Tomas writes a final note to Tereza. In it he reminds her of the conversation they had at the cafe about the half measures people take in their lives. Tereza used the expression ‘quick grabbing for happiness’. Now, on the brink of death, he understands a single simple point – that life is short, too short for compromise. He urges her to take up the sword of his morality lessons where he left off, and suggests Hank as her first pupil.
Meanwhile, the firing squad lingers in the courtyard unsure what to do. No behaviour seems appropriate or inappropriate. A group of four stand talking in hushed voices emitting an occasional forced laugh. Another sits by himself on the steps leading to the barracks, hands clasped, head down in silent thought. The sixth member of the squad stands apart, smoking and looking at the sky. He catches fragments of speech from the large crowd gathered on the other side of the courtyard wall.
Eventually there’s a call to order and Tomas emerges from a concealed door. The Shit TV cameras whir into action, every angle covered. Tomas wears a billowing white shirt with puffed-up sleeves, like an olden-day pirate’s, with loose black trousers. The bearing of his head and half-smile on his lips betray private triumph. He managed to extract just enough toothpaste from the almost defunct tube to complete his ablutions.
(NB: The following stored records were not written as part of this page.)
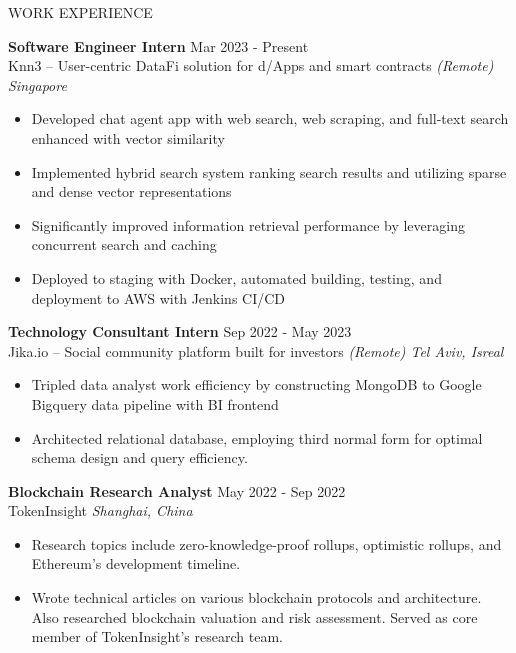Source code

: \documentclass{cv} %
\begin{document}
\begin{rSection}{WORK EXPERIENCE}

	\textbf{Software Engineer Intern} \hfill Mar 2023 - Present\\
	Knn3 – User-centric DataFi solution for d/Apps and smart contracts  \hfill \textit{(Remote) Singapore}
	\begin{itemize}
		\item Developed chat agent app with web search, web scraping, and full-text search enhanced with vector similarity
		\item Implemented hybrid search system ranking search results and utilizing sparse and dense vector representations
		\item Significantly improved information retrieval performance by leveraging concurrent search and caching
		\item Deployed to staging with Docker, automated building, testing, and deployment to AWS with Jenkins CI/CD
	\end{itemize}

	\textbf{Technology Consultant Intern} \hfill Sep 2022 - May 2023\\
	Jika.io – Social community platform built for investors \hfill \textit{(Remote) Tel Aviv, Isreal}
	\begin{itemize}
		\item Tripled data analyst work efficiency by constructing MongoDB to Google Bigquery data pipeline with BI frontend
		\item Architected relational database, employing third normal form for optimal schema design and query efficiency.
	\end{itemize}

	\textbf{Blockchain Research Analyst} \hfill May 2022 - Sep 2022 \\
	TokenInsight \hfill \textit{Shanghai, China}
	\begin{itemize}
		\item Research topics include zero-knowledge-proof rollups, optimistic rollups, and Ethereum’s development timeline.
		\item Wrote technical articles on various blockchain protocols and architecture. Also researched blockchain valuation and risk assessment. Served as core member of TokenInsight’s research team.
	\end{itemize}

\end{rSection}


\end{document}
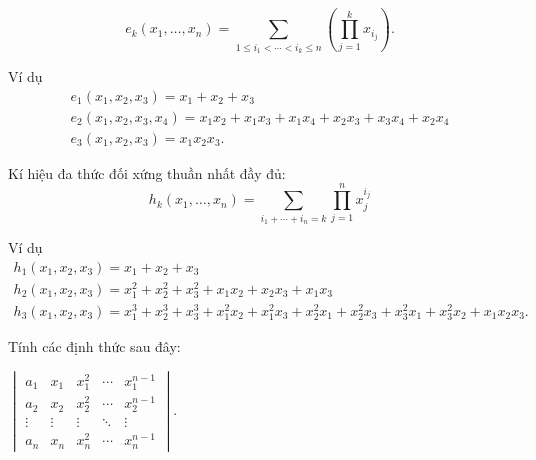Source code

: \documentclass[class=nhvh-linear-algebra,crop=false]{standalone}
\begin{document}
\[
    e_{k}(x_{1}, \ldots, x_{n}) = \sum_{1\le i_{1} < \cdots < i_{k} \le n}\left(\prod^{k}_{j=1}x_{i_{j}}\right).
\]

\par Ví dụ
\begin{gather*}
    e_{1}(x_{1}, x_{2}, x_{3}) = x_{1} + x_{2} + x_{3} \\
    e_{2}(x_{1}, x_{2}, x_{3}, x_{4}) = x_{1}x_{2} + x_{1}x_{3} + x_{1}x_{4} + x_{2}x_{3} + x_{3}x_{4} + x_{2}x_{4} \\
    e_{3}(x_{1}, x_{2}, x_{3}) = x_{1}x_{2}x_{3}.
\end{gather*}

\par Kí hiệu đa thức đối xứng thuần nhất đầy đủ:
\[
    h_{k}(x_{1}, \ldots, x_{n}) = \sum_{i_{1}+\cdots+i_{n}=k}\prod^{n}_{j=1}x^{i_{j}}_{j}
\]

\par Ví dụ
\begin{gather*}
    h_{1}(x_{1}, x_{2}, x_{3}) = x_{1} + x_{2} + x_{3} \\
    h_{2}(x_{1}, x_{2}, x_{3}) = x_{1}^{2} + x_{2}^{2} + x_{3}^{2} + x_{1}x_{2} + x_{2}x_{3} + x_{1}x_{3} \\
    h_{3}(x_{1}, x_{2}, x_{3}) = x_{1}^{3} + x_{2}^{3} + x_{3}^{3} + x_{1}^{2}x_{2} + x_{1}^{2}x_{3} + x_{2}^{2}x_{1} + x_{2}^{2}x_{3} + x_{3}^{2}x_{1} + x_{3}^{2}x_{2} + x_{1}x_{2}x_{3}.
\end{gather*}

\par Tính các định thức sau đây:

\begin{exercise}
    $\begin{vmatrix}
            a_{1}  & x_{1}  & x_{1}^{2} & \cdots & x_{1}^{n-1} \\
            a_{2}  & x_{2}  & x_{2}^{2} & \cdots & x_{2}^{n-1} \\
            \vdots & \vdots & \vdots    & \ddots & \vdots      \\
            a_{n}  & x_{n}  & x_{n}^{2} & \cdots & x_{n}^{n-1}
        \end{vmatrix}$.
\end{exercise}
\end{document}
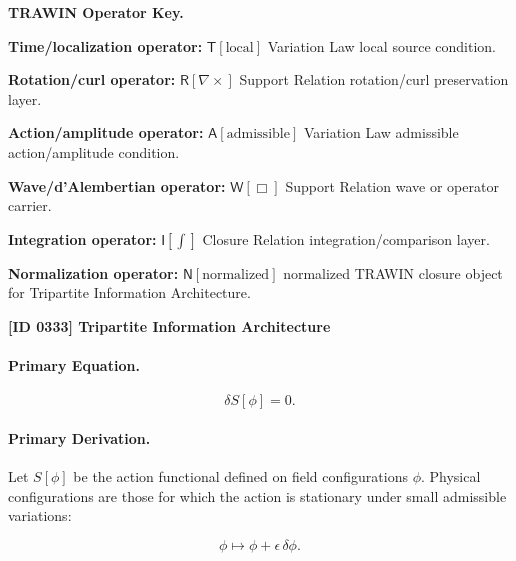 \par\vspace{0.45\baselineskip}
\noindent\begin{minipage}[t]{\linewidth}
\begingroup
\small
\raggedright
\textbf{TRAWIN Operator Key.}\par
\noindent\textbf{Time/localization operator:} $\mathsf{T}\!\left[\mathrm{local}\right]$ Variation Law local source condition.\par
\noindent\textbf{Rotation/curl operator:} $\mathsf{R}\!\left[\nabla\times\right]$ Support Relation rotation/curl preservation layer.\par
\noindent\textbf{Action/amplitude operator:} $\mathsf{A}\!\left[\mathrm{admissible}\right]$ Variation Law admissible action/amplitude condition.\par
\noindent\textbf{Wave/d'Alembertian operator:} $\mathsf{W}\!\left[\Box\right]$ Support Relation wave or operator carrier.\par
\noindent\textbf{Integration operator:} $\mathsf{I}\!\left[\int\right]$ Closure Relation integration/comparison layer.\par
\noindent\textbf{Normalization operator:} $\mathsf{N}\!\left[\mathrm{normalized}\right]$ normalized TRAWIN closure object for Tripartite Information Architecture.\par
\endgroup
\end{minipage}

\clearpage
\noindent\textbf{[ID 0333] Tripartite Information Architecture}\par
\vspace{0.35em}
\paragraph{Primary Equation.}
\begin{equation}
\delta S[\phi]=0 .
\end{equation}

\paragraph{Primary Derivation.}
Let $S[\phi]$ be the action functional defined on field configurations $\phi$.  
Physical configurations are those for which the action is stationary under small admissible variations:

\begin{equation}
\phi \mapsto \phi+\epsilon\,\delta\phi .
\end{equation}

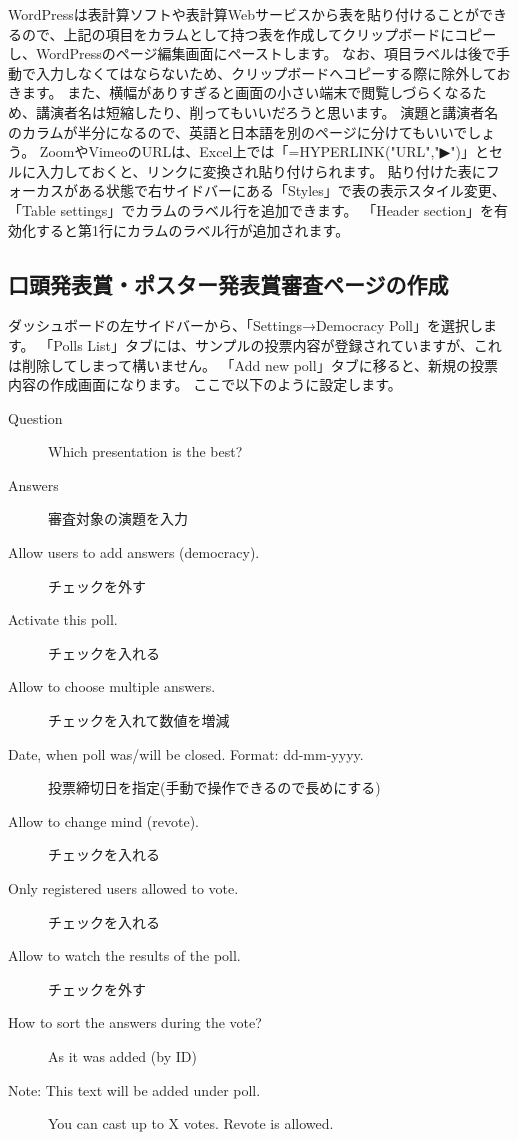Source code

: \documentclass[titlepage,10pt,a4paper,uplatex]{jsbook}
\begin{document}
WordPressは表計算ソフトや表計算Webサービスから表を貼り付けることができるので、上記の項目をカラムとして持つ表を作成してクリップボードにコピーし、WordPressのページ編集画面にペーストします。
なお、項目ラベルは後で手動で入力しなくてはならないため、クリップボードへコピーする際に除外しておきます。
また、横幅がありすぎると画面の小さい端末で閲覧しづらくなるため、講演者名は短縮したり、削ってもいいだろうと思います。
演題と講演者名のカラムが半分になるので、英語と日本語を別のページに分けてもいいでしょう。
ZoomやVimeoのURLは、Excel上では「=HYPERLINK("URL","▶")」とセルに入力しておくと、リンクに変換され貼り付けられます。
貼り付けた表にフォーカスがある状態で右サイドバーにある「Styles」で表の表示スタイル変更、「Table settings」でカラムのラベル行を追加できます。
「Header section」を有効化すると第1行にカラムのラベル行が追加されます。

\subsection{口頭発表賞・ポスター発表賞審査ページの作成}

ダッシュボードの左サイドバーから、「Settings→Democracy Poll」を選択します。
「Polls List」タブには、サンプルの投票内容が登録されていますが、これは削除してしまって構いません。
「Add new poll」タブに移ると、新規の投票内容の作成画面になります。
ここで以下のように設定します。

\begin{description}
\item[Question] Which presentation is the best?
\item[Answers] 審査対象の演題を入力
\item[Allow users to add answers (democracy).] チェックを外す
\item[Activate this poll.] チェックを入れる
\item[Allow to choose multiple answers.] チェックを入れて数値を増減
\item[Date, when poll was/will be closed. Format: dd-mm-yyyy.] 投票締切日を指定(手動で操作できるので長めにする)
\item[Allow to change mind (revote).] チェックを入れる
\item[Only registered users allowed to vote.] チェックを入れる
\item[Allow to watch the results of the poll.] チェックを外す
\item[How to sort the answers during the vote?] As it was added (by ID)
\item[Note: This text will be added under poll.] You can cast up to X votes. Revote is allowed.
\end{description}
\end{document}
He’s clean as well as confident.
Tomas is escorted to the courtyard wall. It’s one of those fine old terracotta-coloured Mediterranean walls which has seen much use over the centuries. The sergeant offers Tomas the opportunity to speak and a blindfold. He politely declines both.
Tomas straightens his back, legs apart, placing his right foot forward. He clasps his hands behind him, his left hand holding his right wrist. His free palm is held loose, open. He pulls his shoulders back sharply, then slackens them so they come to a comfortable position somewhere between standing to attention and standing at ease. He raises his chin so that his head is pointing up, his eyes over the line of the firing squad. Finally, he lowers his eyes just a fraction, until they are level with the soldiers’ heads.
The order to ready the line is given. Tomas takes a deep breath.
‘Present!’ rings out in the now silent air.
‘Aim!’
Tomas thinks of his golden angel and the first moment he saw her, when time stood still.
There’s a bang, squawk and furious fluttering of feathers. The buzzard has neck-bobbed his own hat and the vulture’s off simultaneously. They flap about in the dust arguing over ownership.
The tension is broken. But Tomas doesn’t mind. He was beginning to find the situation pompous. Better for there to be a comic touch at the end.
‘Fire!’
The crowd gives a tremendous roar. Millions of network viewers leap up in unison to cheer. And far away in an icy lair the Great Bear smiles silently.